While current news of the new San Francisco 49er Jarryd Hayne may be focussed on an on-field fumble and the team’s recent thrashings, the bravery and success of his move from Australian rugby league to American football has deservedly brought more attention than the dropped catch. As ABC reported, Hayne’s career in the NRL playing for the Parramatta Eels was full of highlights, including the 2009 Dally M Medal and the 2014 NRL Player of the Year alongside Johnathan Thurston.
Perhaps because of his successive triumphs in the code, the 26-year-old sportsman sought a challenge. As Courier Mail reported, in an open letter to Eels members in September, Hayne delivered news of his decision to pursue a career in America’s National Football League. Eels Chairman Peter Sharp was “devastated” and shocked to see him depart. With no experience in American football, Hayne’s code-switch dream in the USA seemed a far cry from his established position as a high-paid rugby league player with a guaranteed salary and sponsorship.
Chances for an American college-level gridiron player who has played since high school making it to the professional level are slim, with just 1.6% of NCAA college players likely to be drafted by the NRL, as reported on the NCAA’s website.

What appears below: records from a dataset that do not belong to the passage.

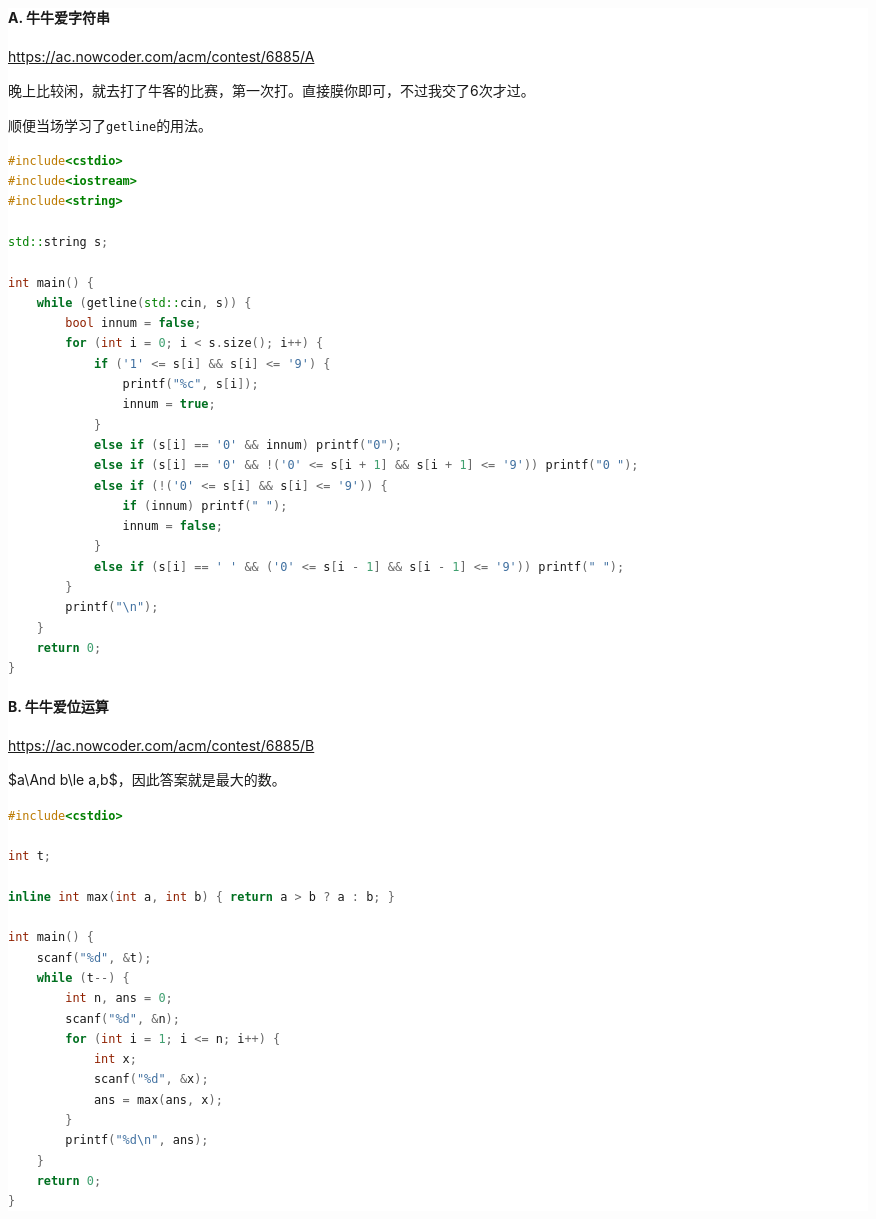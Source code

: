 #### A. 牛牛爱字符串
https://ac.nowcoder.com/acm/contest/6885/A

晚上比较闲，就去打了牛客的比赛，第一次打。直接膜你即可，不过我交了$6$次才过。

顺便当场学习了$\texttt{getline}$的用法。

```cpp
#include<cstdio>
#include<iostream>
#include<string>

std::string s;

int main() {
    while (getline(std::cin, s)) {
        bool innum = false;
        for (int i = 0; i < s.size(); i++) {
            if ('1' <= s[i] && s[i] <= '9') {
                printf("%c", s[i]);
                innum = true;
            }
            else if (s[i] == '0' && innum) printf("0");
            else if (s[i] == '0' && !('0' <= s[i + 1] && s[i + 1] <= '9')) printf("0 ");
            else if (!('0' <= s[i] && s[i] <= '9')) {
                if (innum) printf(" ");
                innum = false;
            }
            else if (s[i] == ' ' && ('0' <= s[i - 1] && s[i - 1] <= '9')) printf(" ");
        }
        printf("\n");
    }
    return 0;
}
```

#### B. 牛牛爱位运算
https://ac.nowcoder.com/acm/contest/6885/B

$a\And b\le a,b$，因此答案就是最大的数。

```cpp
#include<cstdio>

int t;

inline int max(int a, int b) { return a > b ? a : b; }

int main() {
    scanf("%d", &t);
    while (t--) {
        int n, ans = 0;
        scanf("%d", &n);
        for (int i = 1; i <= n; i++) {
            int x;
            scanf("%d", &x);
            ans = max(ans, x);
        }
        printf("%d\n", ans);
    }
    return 0;
}
```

However, any questions regarding whether the Australian could transfer his skills to the new code and win the backing of a coach have been laid to rest. His gamble has paid off; Hayne was drafted for the practice runs of the so called “glamour club” of NFL – the 49ers, made the finals, and was offered an active position as punt-returner amongst 45 of its other players for the official season.

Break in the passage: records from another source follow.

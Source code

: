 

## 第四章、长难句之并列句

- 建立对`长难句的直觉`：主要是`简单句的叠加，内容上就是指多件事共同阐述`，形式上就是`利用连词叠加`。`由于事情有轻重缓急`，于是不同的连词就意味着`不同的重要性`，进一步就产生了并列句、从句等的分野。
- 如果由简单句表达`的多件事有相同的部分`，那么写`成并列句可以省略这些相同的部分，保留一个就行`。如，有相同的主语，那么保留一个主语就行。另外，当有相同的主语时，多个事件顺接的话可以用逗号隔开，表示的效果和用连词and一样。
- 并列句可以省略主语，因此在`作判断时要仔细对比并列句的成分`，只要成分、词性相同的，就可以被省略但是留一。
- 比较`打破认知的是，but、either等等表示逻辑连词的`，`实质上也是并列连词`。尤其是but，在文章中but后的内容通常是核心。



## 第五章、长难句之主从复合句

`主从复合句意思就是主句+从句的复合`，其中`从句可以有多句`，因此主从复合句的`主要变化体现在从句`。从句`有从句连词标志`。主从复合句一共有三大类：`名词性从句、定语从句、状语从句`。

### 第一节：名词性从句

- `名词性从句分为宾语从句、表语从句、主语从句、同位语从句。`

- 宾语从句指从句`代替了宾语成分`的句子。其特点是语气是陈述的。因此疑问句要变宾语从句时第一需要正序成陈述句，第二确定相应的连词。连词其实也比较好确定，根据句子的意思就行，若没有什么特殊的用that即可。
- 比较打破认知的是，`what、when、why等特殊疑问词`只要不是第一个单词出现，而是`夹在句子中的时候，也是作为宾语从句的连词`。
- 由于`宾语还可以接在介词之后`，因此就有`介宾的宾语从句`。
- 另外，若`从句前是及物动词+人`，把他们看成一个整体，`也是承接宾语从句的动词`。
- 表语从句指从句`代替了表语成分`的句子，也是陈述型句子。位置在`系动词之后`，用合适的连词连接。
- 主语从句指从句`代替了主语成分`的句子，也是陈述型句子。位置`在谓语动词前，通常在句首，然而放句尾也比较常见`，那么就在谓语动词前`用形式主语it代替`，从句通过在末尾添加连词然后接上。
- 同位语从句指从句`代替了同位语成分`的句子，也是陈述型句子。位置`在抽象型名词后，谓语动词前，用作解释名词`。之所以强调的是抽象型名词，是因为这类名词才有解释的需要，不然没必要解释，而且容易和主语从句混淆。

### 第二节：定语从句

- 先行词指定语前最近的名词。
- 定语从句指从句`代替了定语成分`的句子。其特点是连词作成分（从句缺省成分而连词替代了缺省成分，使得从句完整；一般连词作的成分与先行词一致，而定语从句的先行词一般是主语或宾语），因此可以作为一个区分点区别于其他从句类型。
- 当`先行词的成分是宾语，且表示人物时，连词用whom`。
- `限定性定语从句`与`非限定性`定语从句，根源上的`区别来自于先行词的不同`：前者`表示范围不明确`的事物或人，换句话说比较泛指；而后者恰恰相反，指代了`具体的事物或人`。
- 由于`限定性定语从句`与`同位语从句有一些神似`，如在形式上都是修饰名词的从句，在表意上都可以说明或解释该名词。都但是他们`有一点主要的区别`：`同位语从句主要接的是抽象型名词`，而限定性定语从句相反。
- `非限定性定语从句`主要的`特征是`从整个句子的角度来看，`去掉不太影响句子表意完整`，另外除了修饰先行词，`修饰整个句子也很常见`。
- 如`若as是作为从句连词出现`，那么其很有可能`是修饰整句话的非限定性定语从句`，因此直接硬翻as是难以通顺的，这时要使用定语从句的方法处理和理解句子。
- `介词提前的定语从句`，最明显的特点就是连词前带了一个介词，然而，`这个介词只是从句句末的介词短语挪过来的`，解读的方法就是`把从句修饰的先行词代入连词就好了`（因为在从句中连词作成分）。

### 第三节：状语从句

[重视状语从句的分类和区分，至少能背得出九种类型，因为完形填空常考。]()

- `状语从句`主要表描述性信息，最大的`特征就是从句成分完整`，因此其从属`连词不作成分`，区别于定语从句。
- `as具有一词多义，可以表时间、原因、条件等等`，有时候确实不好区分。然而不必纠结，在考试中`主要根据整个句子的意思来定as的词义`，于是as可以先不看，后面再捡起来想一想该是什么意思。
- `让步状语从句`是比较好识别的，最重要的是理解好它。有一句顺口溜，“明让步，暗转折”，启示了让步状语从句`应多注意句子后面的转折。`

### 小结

The move brings additional rewards for the NFL and 49ers, in the form of inherited Australian fans tuning in to NFL broadcasts to watch their adored sportsman. Indeed, all eyes are on Hayne; as reported on News Australia, his Australian following was disappointed with what was deemed his “big mistake” on the world stage, dropping the ball at the season’s opening game against the Vikings. He has managed to turn the ill-fated beginning of his debut performance around, setting up his team’s sole touchdown in a recent game against the Arizona Cardinals, with coach Jim Tomsula saying that he was “very happy” with him.

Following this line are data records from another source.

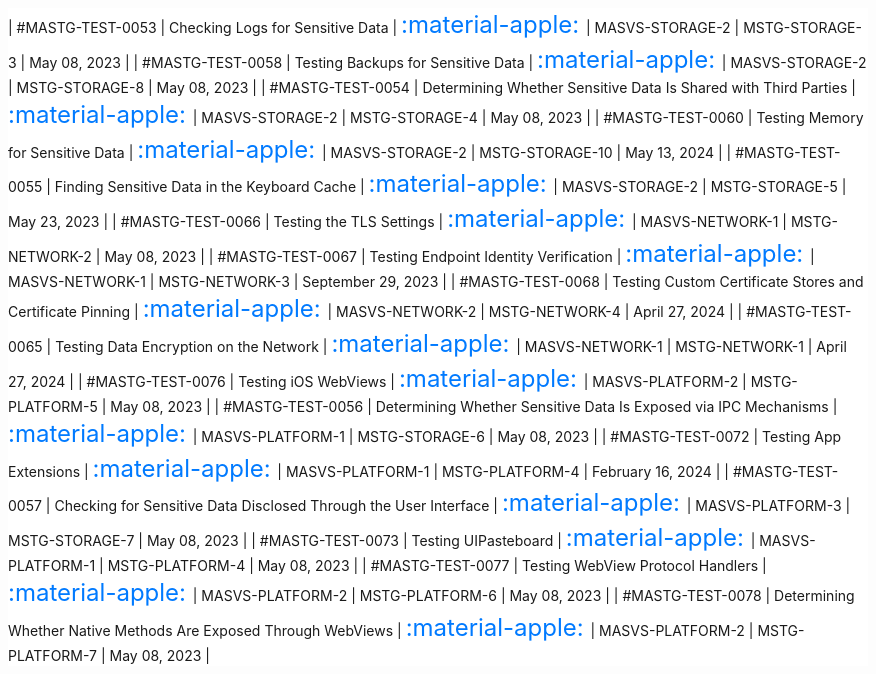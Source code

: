 | #MASTG-TEST-0053        | Checking Logs for Sensitive Data                                                      | <span style="font-size: x-large; color: #007aff;" title="iOS"> :material-apple: </span><span style="display: none;">platform:ios</span>           | MASVS-STORAGE-2    | MSTG-STORAGE-3                                  | May 08, 2023       |
| #MASTG-TEST-0058        | Testing Backups for Sensitive Data                                                    | <span style="font-size: x-large; color: #007aff;" title="iOS"> :material-apple: </span><span style="display: none;">platform:ios</span>           | MASVS-STORAGE-2    | MSTG-STORAGE-8                                  | May 08, 2023       |
| #MASTG-TEST-0054        | Determining Whether Sensitive Data Is Shared with Third Parties                       | <span style="font-size: x-large; color: #007aff;" title="iOS"> :material-apple: </span><span style="display: none;">platform:ios</span>           | MASVS-STORAGE-2    | MSTG-STORAGE-4                                  | May 08, 2023       |
| #MASTG-TEST-0060        | Testing Memory for Sensitive Data                                                     | <span style="font-size: x-large; color: #007aff;" title="iOS"> :material-apple: </span><span style="display: none;">platform:ios</span>           | MASVS-STORAGE-2    | MSTG-STORAGE-10                                 | May 13, 2024       |
| #MASTG-TEST-0055        | Finding Sensitive Data in the Keyboard Cache                                          | <span style="font-size: x-large; color: #007aff;" title="iOS"> :material-apple: </span><span style="display: none;">platform:ios</span>           | MASVS-STORAGE-2    | MSTG-STORAGE-5                                  | May 23, 2023       |
| #MASTG-TEST-0066        | Testing the TLS Settings                                                              | <span style="font-size: x-large; color: #007aff;" title="iOS"> :material-apple: </span><span style="display: none;">platform:ios</span>           | MASVS-NETWORK-1    | MSTG-NETWORK-2                                  | May 08, 2023       |
| #MASTG-TEST-0067        | Testing Endpoint Identity Verification                                                | <span style="font-size: x-large; color: #007aff;" title="iOS"> :material-apple: </span><span style="display: none;">platform:ios</span>           | MASVS-NETWORK-1    | MSTG-NETWORK-3                                  | September 29, 2023 |
| #MASTG-TEST-0068        | Testing Custom Certificate Stores and Certificate Pinning                             | <span style="font-size: x-large; color: #007aff;" title="iOS"> :material-apple: </span><span style="display: none;">platform:ios</span>           | MASVS-NETWORK-2    | MSTG-NETWORK-4                                  | April 27, 2024     |
| #MASTG-TEST-0065        | Testing Data Encryption on the Network                                                | <span style="font-size: x-large; color: #007aff;" title="iOS"> :material-apple: </span><span style="display: none;">platform:ios</span>           | MASVS-NETWORK-1    | MSTG-NETWORK-1                                  | April 27, 2024     |
| #MASTG-TEST-0076       | Testing iOS WebViews                                                                  | <span style="font-size: x-large; color: #007aff;" title="iOS"> :material-apple: </span><span style="display: none;">platform:ios</span>           | MASVS-PLATFORM-2   | MSTG-PLATFORM-5                                 | May 08, 2023       |
| #MASTG-TEST-0056       | Determining Whether Sensitive Data Is Exposed via IPC Mechanisms                      | <span style="font-size: x-large; color: #007aff;" title="iOS"> :material-apple: </span><span style="display: none;">platform:ios</span>           | MASVS-PLATFORM-1   | MSTG-STORAGE-6                                  | May 08, 2023       |
| #MASTG-TEST-0072       | Testing App Extensions                                                                | <span style="font-size: x-large; color: #007aff;" title="iOS"> :material-apple: </span><span style="display: none;">platform:ios</span>           | MASVS-PLATFORM-1   | MSTG-PLATFORM-4                                 | February 16, 2024  |
| #MASTG-TEST-0057       | Checking for Sensitive Data Disclosed Through the User Interface                      | <span style="font-size: x-large; color: #007aff;" title="iOS"> :material-apple: </span><span style="display: none;">platform:ios</span>           | MASVS-PLATFORM-3   | MSTG-STORAGE-7                                  | May 08, 2023       |
| #MASTG-TEST-0073       | Testing UIPasteboard                                                                  | <span style="font-size: x-large; color: #007aff;" title="iOS"> :material-apple: </span><span style="display: none;">platform:ios</span>           | MASVS-PLATFORM-1   | MSTG-PLATFORM-4                                 | May 08, 2023       |
| #MASTG-TEST-0077       | Testing WebView Protocol Handlers                                                     | <span style="font-size: x-large; color: #007aff;" title="iOS"> :material-apple: </span><span style="display: none;">platform:ios</span>           | MASVS-PLATFORM-2   | MSTG-PLATFORM-6                                 | May 08, 2023       |
| #MASTG-TEST-0078       | Determining Whether Native Methods Are Exposed Through WebViews                       | <span style="font-size: x-large; color: #007aff;" title="iOS"> :material-apple: </span><span style="display: none;">platform:ios</span>           | MASVS-PLATFORM-2   | MSTG-PLATFORM-7                                 | May 08, 2023       |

The success of Hayne’s move to an American sport may bring an element of risk to all major Australian football codes, whose salary offerings are dwarfed by the NFL. On the contrary, there has been some recent success with athletes moving into the Australian market. As ABC reported, all-American athlete Jason Holmes’ transition from basketball to Australian football has proven worthwhile, with the 25-year-old current playing as midfielder on the St Kilda Saints senior grade team.